[Data extracted from a collection]
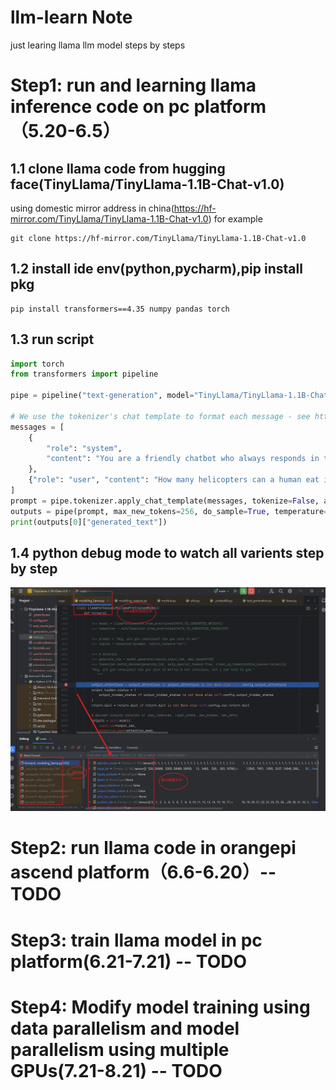 # llm-learn Note
just learing llama llm model steps by steps

# Step1: run and learning llama inference code on pc platform（5.20-6.5）

## 1.1 clone llama code from hugging face(TinyLlama/TinyLlama-1.1B-Chat-v1.0)

using domestic mirror address in china(https://hf-mirror.com/TinyLlama/TinyLlama-1.1B-Chat-v1.0) for example

```shell
git clone https://hf-mirror.com/TinyLlama/TinyLlama-1.1B-Chat-v1.0
```

## 1.2 install ide env(python,pycharm),pip install pkg

```shell
pip install transformers==4.35 numpy pandas torch
```

## 1.3 run script

```python
import torch
from transformers import pipeline

pipe = pipeline("text-generation", model="TinyLlama/TinyLlama-1.1B-Chat-v1.0", torch_dtype=torch.bfloat16, device_map="auto")

# We use the tokenizer's chat template to format each message - see https://hf-mirror.com/docs/transformers/main/en/chat_templating
messages = [
    {
        "role": "system",
        "content": "You are a friendly chatbot who always responds in the style of a pirate",
    },
    {"role": "user", "content": "How many helicopters can a human eat in one sitting?"},
]
prompt = pipe.tokenizer.apply_chat_template(messages, tokenize=False, add_generation_prompt=True)
outputs = pipe(prompt, max_new_tokens=256, do_sample=True, temperature=0.7, top_k=50, top_p=0.95)
print(outputs[0]["generated_text"])
```

## 1.4 python debug mode to watch all varients step by step

![](img/2024-05-20-23-16-01-image.png)

# Step2: run llama code in orangepi ascend platform（6.6-6.20）-- TODO

# Step3: train llama model in pc platform(6.21-7.21) -- TODO

# Step4: Modify model training using data parallelism and model parallelism using multiple GPUs(7.21-8.21) -- TODO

§ **Work to complete**: What the answer needs is every record above, exactly as written, and no pictures.

§ **Result**:
 # llm-learn Note
just learing llama llm model steps by steps

# Step1: run and learning llama inference code on pc platform（5.20-6.5）

## 1.1 clone llama code from hugging face(TinyLlama/TinyLlama-1.1B-Chat-v1.0)

using domestic mirror address in china(https://hf-mirror.com/TinyLlama/TinyLlama-1.1B-Chat-v1.0) for example

```shell
git clone https://hf-mirror.com/TinyLlama/TinyLlama-1.1B-Chat-v1.0
```

## 1.2 install ide env(python,pycharm),pip install pkg

```shell
pip install transformers==4.35 numpy pandas torch
```

## 1.3 run script

```python
import torch
from transformers import pipeline

pipe = pipeline("text-generation", model="TinyLlama/TinyLlama-1.1B-Chat-v1.0", torch_dtype=torch.bfloat16, device_map="auto")

# We use the tokenizer's chat template to format each message - see https://hf-mirror.com/docs/transformers/main/en/chat_templating
messages = [
    {
        "role": "system",
        "content": "You are a friendly chatbot who always responds in the style of a pirate",
    },
    {"role": "user", "content": "How many helicopters can a human eat in one sitting?"},
]
prompt = pipe.tokenizer.apply_chat_template(messages, tokenize=False, add_generation_prompt=True)
outputs = pipe(prompt, max_new_tokens=256, do_sample=True, temperature=0.7, top_k=50, top_p=0.95)
print(outputs[0]["generated_text"])
```

## 1.4 python debug mode to watch all varients step by step

![](img/2024-05-20-23-16-01-image.png)

# Step2: run llama code in orangepi ascend platform（6.6-6.20）-- TODO

# Step3: train llama model in pc platform(6.21-7.21) -- TODO

# Step4: Modify model training using data parallelism and model parallelism using multiple GPUs(7.21-8.21) -- TODO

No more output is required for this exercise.